Den Nutzen von Opioiden gegen Tumorschmerzen und gegen Durchbruchschmerzen zumal wird niemand bestreiten. Juan Olarte von der Gregorio-Marañón-Klinik der Universität Madrid hat indes kürzlich empfohlen, genauer hinzusehen, ob die Medikamente auch bestimmungsgemäß eingesetzt werden [1].

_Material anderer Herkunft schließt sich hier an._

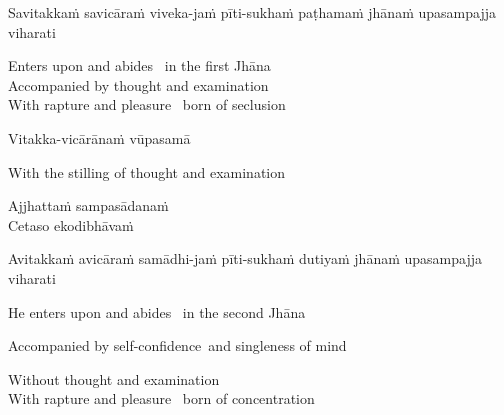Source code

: \begin{pali-hang}
  Savitakkaṁ savicāraṁ viveka-jaṁ pīti-sukhaṁ paṭhamaṁ jhānaṁ upasampajja viharati
\end{pali-hang}

\begin{english-verses}
  Enters upon and abides \breathmark\ in the first Jhāna\\
  Accompanied by thought and examination\\
  With rapture and pleasure \breathmark\ born of seclusion
\end{english-verses}

Vitakka-vicārānaṁ vūpasamā

\begin{english}
  With the stilling of thought and examination
\end{english}

Ajjhattaṁ sampasādanaṁ\\
Cetaso ekodibhāvaṁ
\begin{pali-hang-together}
  Avitakkaṁ avicāraṁ samādhi-jaṁ pīti-sukhaṁ dutiyaṁ jhānaṁ upasampajja viharati
\end{pali-hang-together}

\begin{english-verses}
  He enters upon and abides \breathmark\ in the second Jhāna\\
  \begin{english-hang-together}
  Accompanied by self-confidence\makeatletter\hyperlink{endnote154-appendix}\makeatother \breathmark\ and singleness of mind\\
  \end{english-hang-together}
  Without thought and examination\\
  With rapture and pleasure \breathmark\ born of concentration
\end{english-verses}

Auf folgende Auffälligkeiten empfiehlt Olarte besonders zu achten:

  • falscher Gebrauch (Patienten nehmen mehr als die verordnete Dosis, wenn sie einen schlechten Tag haben);

  • Missbrauch (Patienten gebrauchen die Mittel als Freizeitdroge);

  • Umleitung (Patienten verkaufen das Mittel, statt es einzunehmen);

  • chemisches Coping (Stressbewältigung durch Substanzgebrauch);

  • Sucht;

  • aberrantes Verhalten (Drogenaffinität mit/ohne problematischen Opioidkonsum, oft, aber nicht immer mit einer Suchtkrankheit kombiniert).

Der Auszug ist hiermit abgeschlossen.